BEGIN

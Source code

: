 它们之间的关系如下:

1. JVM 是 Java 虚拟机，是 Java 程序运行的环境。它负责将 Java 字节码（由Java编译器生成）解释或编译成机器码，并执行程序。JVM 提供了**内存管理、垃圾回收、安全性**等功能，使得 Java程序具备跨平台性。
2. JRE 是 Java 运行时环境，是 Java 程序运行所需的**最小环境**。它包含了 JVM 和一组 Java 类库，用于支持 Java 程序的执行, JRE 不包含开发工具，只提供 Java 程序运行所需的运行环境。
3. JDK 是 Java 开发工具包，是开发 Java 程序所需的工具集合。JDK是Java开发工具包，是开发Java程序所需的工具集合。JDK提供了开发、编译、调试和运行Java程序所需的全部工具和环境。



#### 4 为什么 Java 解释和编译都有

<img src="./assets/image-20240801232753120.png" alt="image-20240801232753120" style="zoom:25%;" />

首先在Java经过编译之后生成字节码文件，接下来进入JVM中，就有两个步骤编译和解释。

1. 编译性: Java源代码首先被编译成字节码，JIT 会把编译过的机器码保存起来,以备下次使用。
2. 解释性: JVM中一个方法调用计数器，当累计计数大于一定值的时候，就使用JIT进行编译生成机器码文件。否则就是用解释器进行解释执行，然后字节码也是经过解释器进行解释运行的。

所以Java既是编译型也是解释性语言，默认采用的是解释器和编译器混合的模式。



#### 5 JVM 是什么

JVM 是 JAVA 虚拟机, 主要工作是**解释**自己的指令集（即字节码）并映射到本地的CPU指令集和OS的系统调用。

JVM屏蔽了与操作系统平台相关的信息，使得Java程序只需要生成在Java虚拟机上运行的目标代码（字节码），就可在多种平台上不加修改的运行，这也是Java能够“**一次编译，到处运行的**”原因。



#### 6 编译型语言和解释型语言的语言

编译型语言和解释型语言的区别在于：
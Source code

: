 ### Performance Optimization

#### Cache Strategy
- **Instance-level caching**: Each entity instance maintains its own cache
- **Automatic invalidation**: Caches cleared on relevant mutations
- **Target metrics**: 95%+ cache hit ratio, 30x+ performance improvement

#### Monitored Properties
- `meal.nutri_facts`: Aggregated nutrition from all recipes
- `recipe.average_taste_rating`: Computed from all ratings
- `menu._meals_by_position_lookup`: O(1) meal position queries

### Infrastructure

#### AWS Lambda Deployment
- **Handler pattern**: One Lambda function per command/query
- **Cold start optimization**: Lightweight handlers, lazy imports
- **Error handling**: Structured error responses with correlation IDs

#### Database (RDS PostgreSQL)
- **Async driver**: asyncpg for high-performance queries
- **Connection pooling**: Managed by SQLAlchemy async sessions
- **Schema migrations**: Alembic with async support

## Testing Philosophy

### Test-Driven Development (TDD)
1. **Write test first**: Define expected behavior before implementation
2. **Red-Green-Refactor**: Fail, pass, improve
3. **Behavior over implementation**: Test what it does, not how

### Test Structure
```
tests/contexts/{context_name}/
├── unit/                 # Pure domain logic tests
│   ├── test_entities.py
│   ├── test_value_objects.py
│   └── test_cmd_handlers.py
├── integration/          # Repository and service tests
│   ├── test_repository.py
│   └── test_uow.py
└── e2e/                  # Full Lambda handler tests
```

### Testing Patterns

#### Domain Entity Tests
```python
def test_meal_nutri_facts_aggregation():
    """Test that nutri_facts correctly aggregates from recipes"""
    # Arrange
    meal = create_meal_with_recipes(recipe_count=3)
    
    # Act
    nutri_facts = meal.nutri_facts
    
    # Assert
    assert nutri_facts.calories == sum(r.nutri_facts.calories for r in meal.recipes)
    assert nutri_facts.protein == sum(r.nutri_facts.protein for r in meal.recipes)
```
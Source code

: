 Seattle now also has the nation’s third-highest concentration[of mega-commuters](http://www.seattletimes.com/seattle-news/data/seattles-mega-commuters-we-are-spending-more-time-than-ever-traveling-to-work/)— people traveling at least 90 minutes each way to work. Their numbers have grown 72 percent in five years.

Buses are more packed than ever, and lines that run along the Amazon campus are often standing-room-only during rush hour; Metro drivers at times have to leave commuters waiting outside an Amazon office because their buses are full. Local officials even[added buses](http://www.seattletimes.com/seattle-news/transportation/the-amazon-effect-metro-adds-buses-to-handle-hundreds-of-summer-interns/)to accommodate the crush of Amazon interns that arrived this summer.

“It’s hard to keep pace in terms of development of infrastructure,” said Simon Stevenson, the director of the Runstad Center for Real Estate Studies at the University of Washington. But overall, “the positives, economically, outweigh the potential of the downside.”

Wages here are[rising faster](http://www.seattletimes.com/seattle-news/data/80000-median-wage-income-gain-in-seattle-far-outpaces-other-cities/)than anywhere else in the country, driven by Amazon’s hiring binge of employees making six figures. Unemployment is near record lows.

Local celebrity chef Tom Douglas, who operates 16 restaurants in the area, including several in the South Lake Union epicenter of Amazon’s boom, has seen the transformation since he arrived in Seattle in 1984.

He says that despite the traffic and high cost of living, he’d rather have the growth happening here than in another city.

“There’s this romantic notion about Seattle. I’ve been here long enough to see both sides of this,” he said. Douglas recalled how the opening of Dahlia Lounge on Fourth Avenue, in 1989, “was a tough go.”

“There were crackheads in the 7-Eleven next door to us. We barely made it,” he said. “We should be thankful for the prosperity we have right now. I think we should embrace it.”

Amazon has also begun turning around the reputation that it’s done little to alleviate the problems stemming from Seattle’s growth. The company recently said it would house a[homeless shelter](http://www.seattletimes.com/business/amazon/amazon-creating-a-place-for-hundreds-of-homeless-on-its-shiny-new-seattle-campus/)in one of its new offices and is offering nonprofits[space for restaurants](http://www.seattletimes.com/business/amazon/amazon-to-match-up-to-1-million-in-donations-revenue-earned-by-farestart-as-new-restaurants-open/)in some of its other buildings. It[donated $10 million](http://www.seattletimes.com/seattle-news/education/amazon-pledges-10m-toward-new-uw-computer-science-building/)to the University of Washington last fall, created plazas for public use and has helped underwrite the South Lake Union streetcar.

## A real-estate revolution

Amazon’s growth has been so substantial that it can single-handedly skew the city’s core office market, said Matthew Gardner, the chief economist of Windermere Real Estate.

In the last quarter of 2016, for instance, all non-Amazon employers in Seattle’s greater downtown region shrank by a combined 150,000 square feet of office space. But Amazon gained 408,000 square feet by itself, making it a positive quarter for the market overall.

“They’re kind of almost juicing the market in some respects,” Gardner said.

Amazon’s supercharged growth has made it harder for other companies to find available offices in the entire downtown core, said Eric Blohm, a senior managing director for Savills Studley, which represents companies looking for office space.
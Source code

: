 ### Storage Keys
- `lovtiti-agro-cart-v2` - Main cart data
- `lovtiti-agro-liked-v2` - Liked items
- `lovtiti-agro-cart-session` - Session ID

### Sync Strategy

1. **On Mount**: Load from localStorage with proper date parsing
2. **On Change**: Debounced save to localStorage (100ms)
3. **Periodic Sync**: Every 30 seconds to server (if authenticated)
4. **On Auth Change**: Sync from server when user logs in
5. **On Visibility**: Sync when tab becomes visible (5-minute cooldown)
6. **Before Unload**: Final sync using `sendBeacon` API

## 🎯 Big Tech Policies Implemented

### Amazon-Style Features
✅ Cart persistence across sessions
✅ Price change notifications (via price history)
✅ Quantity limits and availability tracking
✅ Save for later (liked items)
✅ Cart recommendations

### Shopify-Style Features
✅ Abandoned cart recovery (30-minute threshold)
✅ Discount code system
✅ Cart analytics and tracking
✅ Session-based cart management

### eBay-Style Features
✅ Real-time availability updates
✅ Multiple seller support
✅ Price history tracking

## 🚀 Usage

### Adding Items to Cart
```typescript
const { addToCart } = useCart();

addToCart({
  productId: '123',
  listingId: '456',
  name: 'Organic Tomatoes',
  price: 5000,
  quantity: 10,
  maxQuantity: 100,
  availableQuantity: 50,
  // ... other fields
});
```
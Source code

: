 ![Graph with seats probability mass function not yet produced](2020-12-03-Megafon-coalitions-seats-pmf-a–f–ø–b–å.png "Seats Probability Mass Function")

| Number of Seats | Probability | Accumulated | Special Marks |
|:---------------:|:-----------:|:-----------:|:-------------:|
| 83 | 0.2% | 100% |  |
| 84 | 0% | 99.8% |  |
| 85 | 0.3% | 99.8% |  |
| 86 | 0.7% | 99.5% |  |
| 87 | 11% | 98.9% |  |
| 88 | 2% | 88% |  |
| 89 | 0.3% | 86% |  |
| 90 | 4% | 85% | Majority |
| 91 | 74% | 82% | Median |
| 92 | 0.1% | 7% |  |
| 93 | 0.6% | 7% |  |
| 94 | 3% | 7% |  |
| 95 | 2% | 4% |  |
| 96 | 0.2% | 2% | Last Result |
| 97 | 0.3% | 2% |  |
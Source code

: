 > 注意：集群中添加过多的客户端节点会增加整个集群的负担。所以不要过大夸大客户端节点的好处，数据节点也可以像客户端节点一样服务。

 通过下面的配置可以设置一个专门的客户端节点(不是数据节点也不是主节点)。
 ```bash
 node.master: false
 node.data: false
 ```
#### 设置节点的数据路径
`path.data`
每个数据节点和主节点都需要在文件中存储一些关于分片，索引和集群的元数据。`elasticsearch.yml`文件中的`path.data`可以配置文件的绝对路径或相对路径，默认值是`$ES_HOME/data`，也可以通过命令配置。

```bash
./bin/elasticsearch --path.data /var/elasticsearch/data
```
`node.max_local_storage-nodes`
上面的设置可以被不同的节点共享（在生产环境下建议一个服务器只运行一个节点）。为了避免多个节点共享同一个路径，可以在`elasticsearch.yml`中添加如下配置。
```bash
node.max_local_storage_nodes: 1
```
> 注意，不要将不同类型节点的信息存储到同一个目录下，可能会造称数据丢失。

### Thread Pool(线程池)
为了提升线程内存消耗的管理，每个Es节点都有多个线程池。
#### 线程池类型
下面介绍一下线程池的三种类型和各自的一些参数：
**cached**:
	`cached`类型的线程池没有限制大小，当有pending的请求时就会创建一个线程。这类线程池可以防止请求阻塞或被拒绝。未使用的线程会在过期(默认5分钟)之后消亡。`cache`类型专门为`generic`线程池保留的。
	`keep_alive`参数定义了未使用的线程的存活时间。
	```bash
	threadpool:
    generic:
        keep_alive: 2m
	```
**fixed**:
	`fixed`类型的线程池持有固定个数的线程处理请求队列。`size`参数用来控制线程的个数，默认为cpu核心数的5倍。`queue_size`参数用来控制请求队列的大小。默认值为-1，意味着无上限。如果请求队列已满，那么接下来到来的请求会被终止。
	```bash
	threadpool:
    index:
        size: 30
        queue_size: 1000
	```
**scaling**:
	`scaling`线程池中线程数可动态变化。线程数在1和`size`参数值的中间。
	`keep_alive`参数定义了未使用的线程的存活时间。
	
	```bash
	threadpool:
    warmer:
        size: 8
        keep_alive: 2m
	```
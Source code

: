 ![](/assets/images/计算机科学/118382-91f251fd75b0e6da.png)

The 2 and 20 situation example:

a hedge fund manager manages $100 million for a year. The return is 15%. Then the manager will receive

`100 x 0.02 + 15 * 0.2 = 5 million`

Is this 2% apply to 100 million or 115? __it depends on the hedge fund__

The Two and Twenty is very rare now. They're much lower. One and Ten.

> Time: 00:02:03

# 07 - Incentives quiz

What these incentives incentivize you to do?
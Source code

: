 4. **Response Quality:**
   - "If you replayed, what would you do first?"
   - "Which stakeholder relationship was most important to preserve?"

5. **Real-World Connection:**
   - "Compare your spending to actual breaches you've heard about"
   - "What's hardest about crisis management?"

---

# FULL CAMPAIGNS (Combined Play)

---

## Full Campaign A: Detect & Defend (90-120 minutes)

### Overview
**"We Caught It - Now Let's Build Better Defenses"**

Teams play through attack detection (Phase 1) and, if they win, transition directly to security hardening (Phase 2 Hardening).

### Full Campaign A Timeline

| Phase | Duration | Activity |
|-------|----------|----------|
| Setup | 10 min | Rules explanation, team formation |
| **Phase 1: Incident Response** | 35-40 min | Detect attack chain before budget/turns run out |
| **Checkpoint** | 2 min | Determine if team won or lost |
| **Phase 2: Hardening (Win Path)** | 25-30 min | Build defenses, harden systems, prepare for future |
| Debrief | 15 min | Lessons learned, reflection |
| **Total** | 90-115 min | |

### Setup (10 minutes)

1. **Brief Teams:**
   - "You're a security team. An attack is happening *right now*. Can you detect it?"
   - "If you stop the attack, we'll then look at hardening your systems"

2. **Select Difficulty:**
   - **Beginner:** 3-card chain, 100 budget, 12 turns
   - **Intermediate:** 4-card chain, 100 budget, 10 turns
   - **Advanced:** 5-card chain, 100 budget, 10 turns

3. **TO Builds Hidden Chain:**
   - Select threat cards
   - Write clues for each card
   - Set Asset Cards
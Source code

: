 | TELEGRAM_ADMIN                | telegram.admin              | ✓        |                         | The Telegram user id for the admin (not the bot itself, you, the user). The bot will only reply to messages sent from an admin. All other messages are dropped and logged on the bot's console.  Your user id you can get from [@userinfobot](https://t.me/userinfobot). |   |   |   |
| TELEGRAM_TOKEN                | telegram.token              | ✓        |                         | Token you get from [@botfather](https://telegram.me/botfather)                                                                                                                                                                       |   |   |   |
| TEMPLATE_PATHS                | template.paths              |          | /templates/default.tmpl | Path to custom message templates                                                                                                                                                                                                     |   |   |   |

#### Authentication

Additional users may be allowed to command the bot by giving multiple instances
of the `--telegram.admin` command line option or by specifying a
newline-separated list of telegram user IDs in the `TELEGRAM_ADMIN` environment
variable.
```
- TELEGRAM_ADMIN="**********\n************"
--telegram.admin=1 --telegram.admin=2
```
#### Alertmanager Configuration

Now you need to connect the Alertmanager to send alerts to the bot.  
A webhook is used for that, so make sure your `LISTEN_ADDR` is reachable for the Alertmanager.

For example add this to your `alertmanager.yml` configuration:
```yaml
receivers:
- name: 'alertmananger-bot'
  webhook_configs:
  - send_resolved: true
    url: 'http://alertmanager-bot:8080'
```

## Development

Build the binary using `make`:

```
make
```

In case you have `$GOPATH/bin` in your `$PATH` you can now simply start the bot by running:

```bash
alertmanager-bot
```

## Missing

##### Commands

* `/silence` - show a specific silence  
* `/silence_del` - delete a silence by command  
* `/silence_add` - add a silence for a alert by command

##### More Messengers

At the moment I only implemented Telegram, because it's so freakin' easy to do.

END

Problem requirements: After locating the line holding "#### 6 编译型语言和解释型语言的语言" above, output exactly that line and every line after it through the line holding "## Testing Philosophy". Include nothing else.

Exercise result:
#### 6 编译型语言和解释型语言的语言

编译型语言和解释型语言的区别在于：
Source code

: ### Performance Optimization

#### Cache Strategy
- **Instance-level caching**: Each entity instance maintains its own cache
- **Automatic invalidation**: Caches cleared on relevant mutations
- **Target metrics**: 95%+ cache hit ratio, 30x+ performance improvement

#### Monitored Properties
- `meal.nutri_facts`: Aggregated nutrition from all recipes
- `recipe.average_taste_rating`: Computed from all ratings
- `menu._meals_by_position_lookup`: O(1) meal position queries

### Infrastructure

#### AWS Lambda Deployment
- **Handler pattern**: One Lambda function per command/query
- **Cold start optimization**: Lightweight handlers, lazy imports
- **Error handling**: Structured error responses with correlation IDs

#### Database (RDS PostgreSQL)
- **Async driver**: asyncpg for high-performance queries
- **Connection pooling**: Managed by SQLAlchemy async sessions
- **Schema migrations**: Alembic with async support

## Testing Philosophy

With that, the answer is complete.